** ABOUT THIS EXERCISE **
Please give back, word for word, each line from the start of the entries through the one in which "- [Digital Innovarion One]()" is found.

RECORDS SUPPLIED START

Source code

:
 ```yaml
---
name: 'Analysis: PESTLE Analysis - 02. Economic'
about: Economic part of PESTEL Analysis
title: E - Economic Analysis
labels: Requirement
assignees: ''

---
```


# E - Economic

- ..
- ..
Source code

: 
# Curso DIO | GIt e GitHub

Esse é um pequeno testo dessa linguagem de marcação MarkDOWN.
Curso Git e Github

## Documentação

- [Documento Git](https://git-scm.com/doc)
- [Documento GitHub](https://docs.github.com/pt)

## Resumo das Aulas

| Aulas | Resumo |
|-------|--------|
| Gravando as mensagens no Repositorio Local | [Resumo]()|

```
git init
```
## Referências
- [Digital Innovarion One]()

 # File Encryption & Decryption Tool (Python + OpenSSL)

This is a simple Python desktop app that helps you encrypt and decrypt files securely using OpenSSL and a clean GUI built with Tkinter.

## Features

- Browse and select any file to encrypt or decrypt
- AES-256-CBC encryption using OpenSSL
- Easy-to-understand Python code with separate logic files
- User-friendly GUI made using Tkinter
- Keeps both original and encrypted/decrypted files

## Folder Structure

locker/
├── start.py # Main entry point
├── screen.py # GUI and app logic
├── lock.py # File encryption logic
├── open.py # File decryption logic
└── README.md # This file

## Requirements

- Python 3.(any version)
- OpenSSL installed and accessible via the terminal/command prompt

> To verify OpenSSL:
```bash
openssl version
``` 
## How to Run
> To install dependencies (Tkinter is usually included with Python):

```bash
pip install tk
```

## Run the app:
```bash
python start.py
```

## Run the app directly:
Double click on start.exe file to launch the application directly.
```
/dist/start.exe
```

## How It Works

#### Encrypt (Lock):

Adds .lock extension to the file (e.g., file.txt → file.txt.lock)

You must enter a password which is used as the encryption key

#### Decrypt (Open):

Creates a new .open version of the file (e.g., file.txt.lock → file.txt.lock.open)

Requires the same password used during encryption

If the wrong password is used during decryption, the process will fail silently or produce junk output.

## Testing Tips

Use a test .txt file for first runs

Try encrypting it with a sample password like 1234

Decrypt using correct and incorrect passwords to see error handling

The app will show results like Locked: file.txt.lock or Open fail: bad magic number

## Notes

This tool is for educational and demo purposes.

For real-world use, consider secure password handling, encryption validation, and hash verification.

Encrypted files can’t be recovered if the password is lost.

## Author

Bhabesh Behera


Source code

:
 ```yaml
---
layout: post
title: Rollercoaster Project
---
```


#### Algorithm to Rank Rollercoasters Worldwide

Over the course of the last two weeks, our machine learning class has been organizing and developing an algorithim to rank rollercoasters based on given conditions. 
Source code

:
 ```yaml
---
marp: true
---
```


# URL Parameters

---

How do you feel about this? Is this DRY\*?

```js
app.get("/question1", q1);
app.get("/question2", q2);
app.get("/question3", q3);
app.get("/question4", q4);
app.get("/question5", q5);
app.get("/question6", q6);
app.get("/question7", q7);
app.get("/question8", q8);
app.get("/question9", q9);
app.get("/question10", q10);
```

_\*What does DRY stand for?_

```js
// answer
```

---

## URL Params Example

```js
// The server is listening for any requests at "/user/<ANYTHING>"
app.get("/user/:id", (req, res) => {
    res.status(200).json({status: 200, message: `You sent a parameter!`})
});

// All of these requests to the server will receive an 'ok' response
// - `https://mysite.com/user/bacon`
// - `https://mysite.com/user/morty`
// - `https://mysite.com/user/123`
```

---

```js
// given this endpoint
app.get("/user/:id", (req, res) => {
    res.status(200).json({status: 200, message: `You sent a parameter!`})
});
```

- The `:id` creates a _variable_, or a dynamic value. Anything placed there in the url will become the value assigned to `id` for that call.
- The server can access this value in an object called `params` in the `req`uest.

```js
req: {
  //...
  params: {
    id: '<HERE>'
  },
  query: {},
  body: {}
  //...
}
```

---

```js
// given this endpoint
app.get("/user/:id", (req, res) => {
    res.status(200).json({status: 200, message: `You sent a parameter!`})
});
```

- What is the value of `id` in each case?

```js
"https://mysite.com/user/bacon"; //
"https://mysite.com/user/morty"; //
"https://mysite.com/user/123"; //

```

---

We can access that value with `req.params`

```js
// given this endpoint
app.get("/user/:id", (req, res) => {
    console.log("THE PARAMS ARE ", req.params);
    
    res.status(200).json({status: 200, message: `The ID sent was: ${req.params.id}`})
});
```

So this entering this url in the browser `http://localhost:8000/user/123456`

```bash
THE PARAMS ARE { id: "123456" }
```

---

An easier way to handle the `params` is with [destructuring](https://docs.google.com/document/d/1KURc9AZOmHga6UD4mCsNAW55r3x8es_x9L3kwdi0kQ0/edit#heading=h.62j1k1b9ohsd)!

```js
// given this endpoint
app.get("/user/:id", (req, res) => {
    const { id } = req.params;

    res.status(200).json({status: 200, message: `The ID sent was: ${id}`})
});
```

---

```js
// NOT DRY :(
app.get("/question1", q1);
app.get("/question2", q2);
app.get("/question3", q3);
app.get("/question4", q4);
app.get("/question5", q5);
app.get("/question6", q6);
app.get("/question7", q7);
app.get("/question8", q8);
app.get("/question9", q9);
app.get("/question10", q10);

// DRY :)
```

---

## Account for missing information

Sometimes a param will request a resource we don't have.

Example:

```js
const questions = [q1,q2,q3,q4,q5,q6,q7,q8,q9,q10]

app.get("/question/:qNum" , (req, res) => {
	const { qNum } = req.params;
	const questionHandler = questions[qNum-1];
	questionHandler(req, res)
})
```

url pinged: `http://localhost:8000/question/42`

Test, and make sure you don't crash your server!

RECORDS SUPPLIED END

** RESPONSE **
Source code

:
 ```yaml
---
name: 'Analysis: PESTLE Analysis - 02. Economic'
about: Economic part of PESTEL Analysis
title: E - Economic Analysis
labels: Requirement
assignees: ''

---
```


# E - Economic

- ..
- ..
Source code

: 
# Curso DIO | GIt e GitHub

Esse é um pequeno testo dessa linguagem de marcação MarkDOWN.
Curso Git e Github

## Documentação

- [Documento Git](https://git-scm.com/doc)
- [Documento GitHub](https://docs.github.com/pt)

## Resumo das Aulas

| Aulas | Resumo |
|-------|--------|
| Gravando as mensagens no Repositorio Local | [Resumo]()|

```
git init
```
## Referências
- [Digital Innovarion One]()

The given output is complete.